To help students feel more comfortable speaking in group settings, I create a space in which students get to try out new roles. The official roles that Meyers recommends include timekeeper, notetaker, facilitator, and dynamic observer. When I put students in small group activities, I usually assign a timekeeper, a notetaker, and a facilitator. This ensures that every student has an opportunity to contribute to the conversation. However, I took the idea of formal roles one step further, and I applied it to the legal discussions in the “Oral Communication in the Law” workshop sessions. Instead of assigning an official role from Meyers’s books (e.g., timekeeper), I give students specific “moves” or “actions” to complete during our formal legal discussions (e.g., ask a question, call for a moment of silence, make a linking comment; see the “Conversational Moves” handout for the complete list of “moves”). When students have a formal role, they have permission to experiment with different ways of interacting in classroom discussions in a low-stakes environment.
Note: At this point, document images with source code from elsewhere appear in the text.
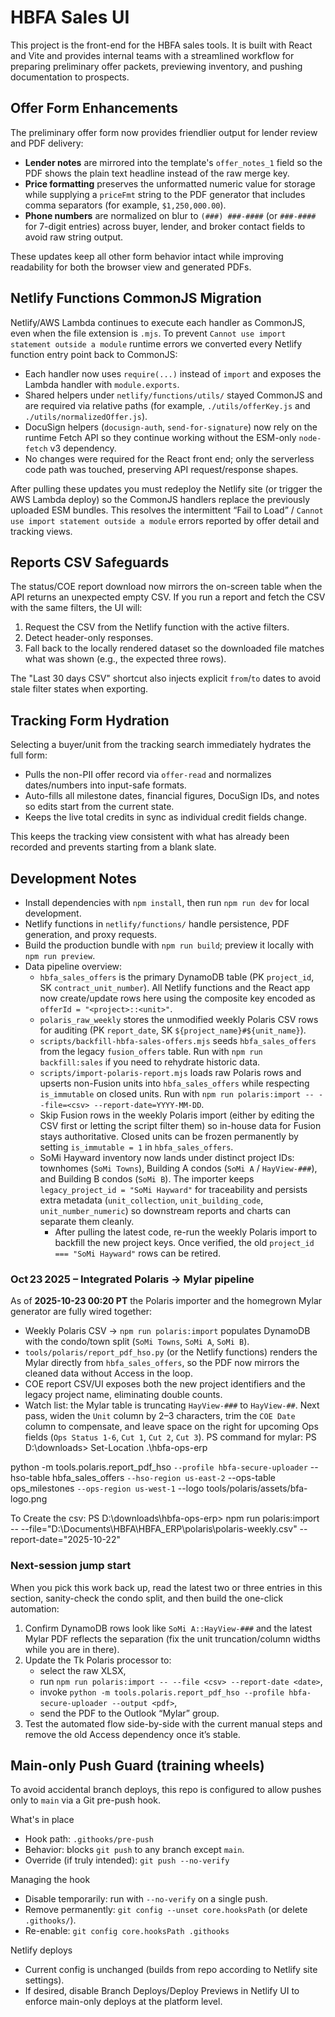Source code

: # HBFA Sales UI

This project is the front-end for the HBFA sales tools. It is built with React and Vite and provides internal teams with a streamlined workflow for preparing preliminary offer packets, previewing inventory, and pushing documentation to prospects.

## Offer Form Enhancements

The preliminary offer form now provides friendlier output for lender review and PDF delivery:

- **Lender notes** are mirrored into the template's `offer_notes_1` field so the PDF shows the plain text headline instead of the raw merge key.
- **Price formatting** preserves the unformatted numeric value for storage while supplying a `priceFmt` string to the PDF generator that includes comma separators (for example, `$1,250,000.00`).
- **Phone numbers** are normalized on blur to `(###) ###-####` (or `###-####` for 7-digit entries) across buyer, lender, and broker contact fields to avoid raw string output.

These updates keep all other form behavior intact while improving readability for both the browser view and generated PDFs.

## Netlify Functions CommonJS Migration

Netlify/AWS Lambda continues to execute each handler as CommonJS, even when the file extension is `.mjs`. To prevent `Cannot use import statement outside a module` runtime errors we converted every Netlify function entry point back to CommonJS:

- Each handler now uses `require(...)` instead of `import` and exposes the Lambda handler with `module.exports`.
- Shared helpers under `netlify/functions/utils/` stayed CommonJS and are required via relative paths (for example, `./utils/offerKey.js` and `./utils/normalizedOffer.js`).
- DocuSign helpers (`docusign-auth`, `send-for-signature`) now rely on the runtime Fetch API so they continue working without the ESM-only `node-fetch` v3 dependency.
- No changes were required for the React front end; only the serverless code path was touched, preserving API request/response shapes.

After pulling these updates you must redeploy the Netlify site (or trigger the AWS Lambda deploy) so the CommonJS handlers replace the previously uploaded ESM bundles. This resolves the intermittent “Fail to Load” / `Cannot use import statement outside a module` errors reported by offer detail and tracking views.

## Reports CSV Safeguards

The status/COE report download now mirrors the on-screen table when the API returns an unexpected empty CSV. If you run a report and fetch the CSV with the same filters, the UI will:

1. Request the CSV from the Netlify function with the active filters.
2. Detect header-only responses.
3. Fall back to the locally rendered dataset so the downloaded file matches what was shown (e.g., the expected three rows).

The "Last 30 days CSV" shortcut also injects explicit `from`/`to` dates to avoid stale filter states when exporting.

## Tracking Form Hydration

Selecting a buyer/unit from the tracking search immediately hydrates the full form:

- Pulls the non-PII offer record via `offer-read` and normalizes dates/numbers into input-safe formats.
- Auto-fills all milestone dates, financial figures, DocuSign IDs, and notes so edits start from the current state.
- Keeps the live total credits in sync as individual credit fields change.

This keeps the tracking view consistent with what has already been recorded and prevents starting from a blank slate.

## Development Notes

- Install dependencies with `npm install`, then run `npm run dev` for local development.
- Netlify functions in `netlify/functions/` handle persistence, PDF generation, and proxy requests.
- Build the production bundle with `npm run build`; preview it locally with `npm run preview`.
- Data pipeline overview:
  * `hbfa_sales_offers` is the primary DynamoDB table (PK `project_id`, SK `contract_unit_number`). All Netlify functions and the React app now create/update rows here using the composite key encoded as `offerId = "<project>::<unit>"`.
  * `polaris_raw_weekly` stores the unmodified weekly Polaris CSV rows for auditing (PK `report_date`, SK `${project_name}#${unit_name}`).
  * `scripts/backfill-hbfa-sales-offers.mjs` seeds `hbfa_sales_offers` from the legacy `fusion_offers` table. Run with `npm run backfill:sales` if you need to rehydrate historic data.
  * `scripts/import-polaris-report.mjs` loads raw Polaris rows and upserts non-Fusion units into `hbfa_sales_offers` while respecting `is_immutable` on closed units. Run with `npm run polaris:import -- --file=<csv> --report-date=YYYY-MM-DD`.
  * Skip Fusion rows in the weekly Polaris import (either by editing the CSV first or letting the script filter them) so in-house data for Fusion stays authoritative. Closed units can be frozen permanently by setting `is_immutable = 1` in `hbfa_sales_offers`.
  * SoMi Hayward inventory now lands under distinct project IDs: townhomes (`SoMi Towns`), Building A condos (`SoMi A` / `HayView-###`), and Building B condos (`SoMi B`). The importer keeps `legacy_project_id = "SoMi Hayward"` for traceability and persists extra metadata (`unit_collection`, `unit_building_code`, `unit_number_numeric`) so downstream reports and charts can separate them cleanly.
    - After pulling the latest code, re-run the weekly Polaris import to backfill the new project keys. Once verified, the old `project_id === "SoMi Hayward"` rows can be retired.

### Oct 23 2025 – Integrated Polaris → Mylar pipeline
As of **2025-10-23 00:20 PT** the Polaris importer and the homegrown Mylar generator are fully wired together:
- Weekly Polaris CSV → `npm run polaris:import` populates DynamoDB with the condo/town split (`SoMi Towns`, `SoMi A`, `SoMi B`).
- `tools/polaris/report_pdf_hso.py` (or the Netlify functions) renders the Mylar directly from `hbfa_sales_offers`, so the PDF now mirrors the cleaned data without Access in the loop.
- COE report CSV/UI exposes both the new project identifiers and the legacy project name, eliminating double counts.
- Watch list: the Mylar table is truncating `HayView-###` to `HayView-##`. Next pass, widen the `Unit` column by 2–3 characters, trim the `COE Date` column to compensate, and leave space on the right for upcoming Ops fields (`Ops Status 1-6`, `Cut 1`, `Cut 2`, `Cut 3`).
PS command for mylar:
PS D:\downloads> Set-Location .\hbfa-ops-erp

python -m tools.polaris.report_pdf_hso `
  --profile hbfa-secure-uploader `
  --hso-table hbfa_sales_offers `
  --hso-region us-east-2 `
  --ops-table ops_milestones `
  --ops-region us-west-1 `
  --logo tools/polaris/assets/bfa-logo.png



To Create the csv:
PS D:\downloads\hbfa-ops-erp> npm run polaris:import -- --file="D:\Documents\HBFA\HBFA_ERP\polaris\polaris-weekly.csv" --report-date="2025-10-22"

### Next-session jump start
When you pick this work back up, read the latest two or three entries in this section, sanity-check the condo split, and then build the one-click automation:
1. Confirm DynamoDB rows look like `SoMi A::HayView-###` and the latest Mylar PDF reflects the separation (fix the unit truncation/column widths while you are in there).
2. Update the Tk Polaris processor to:
   - select the raw XLSX,
   - run `npm run polaris:import -- --file <csv> --report-date <date>`,
   - invoke `python -m tools.polaris.report_pdf_hso --profile hbfa-secure-uploader --output <pdf>`,
   - send the PDF to the Outlook “Mylar” group.
3. Test the automated flow side-by-side with the current manual steps and remove the old Access dependency once it’s stable.

## Main-only Push Guard (training wheels)
To avoid accidental branch deploys, this repo is configured to allow pushes only to `main` via a Git pre-push hook.

What's in place
- Hook path: `.githooks/pre-push`
- Behavior: blocks `git push` to any branch except `main`.
- Override (if truly intended): `git push --no-verify`

Managing the hook
- Disable temporarily: run with `--no-verify` on a single push.
- Remove permanently: `git config --unset core.hooksPath` (or delete `.githooks/`).
- Re-enable: `git config core.hooksPath .githooks`

Netlify deploys
- Current config is unchanged (builds from repo according to Netlify site settings).
- If desired, disable Branch Deploys/Deploy Previews in Netlify UI to enforce main-only deploys at the platform level.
Over time, students gain confidence and find techniques that work for them in higher-stakes environments, like their law school classes. 

After these interactive activities, students tend to relax and participate more freely in future discussions. These formal roles give students the freedom to try out different ways of interacting in a classroom environment.   

b. Offering Peer Coaching Opportunities

Now, let’s look at how using peer coaching groups can boosts students’ confidence. I devote a part of each “Professional Networking Meeting” to peer coaching activity pairs. Law school demands that students spend the majority of their time, especially during their first year, reading and thinking. Whether students spend that time in a library, an apartment, or a crowded café, they are spending time alone. This self-imposed isolation can amplify their individual struggles, making them seem unique and insurmountable. In the peer coaching groups, students have the opportunity to listen to each other and ask open-ended questions to help clarify a problem and find a suitable solution. Students in the “coaching” role see that their experience is not unique, which is often a welcome relief, and students in the “coached” role are empowered to find solutions to their own problems with an invested listener. 

After listening to their colleagues, students report that they feel not only more connected and but more confident to manage the different stresses of law school.

III. Conclusion

To sum up, I hope that this post has shown you how Meyers’s techniques can boost participant voices by helping multilingual students see themselves as central to the discussions and activities in law school and increasing their self-confidence.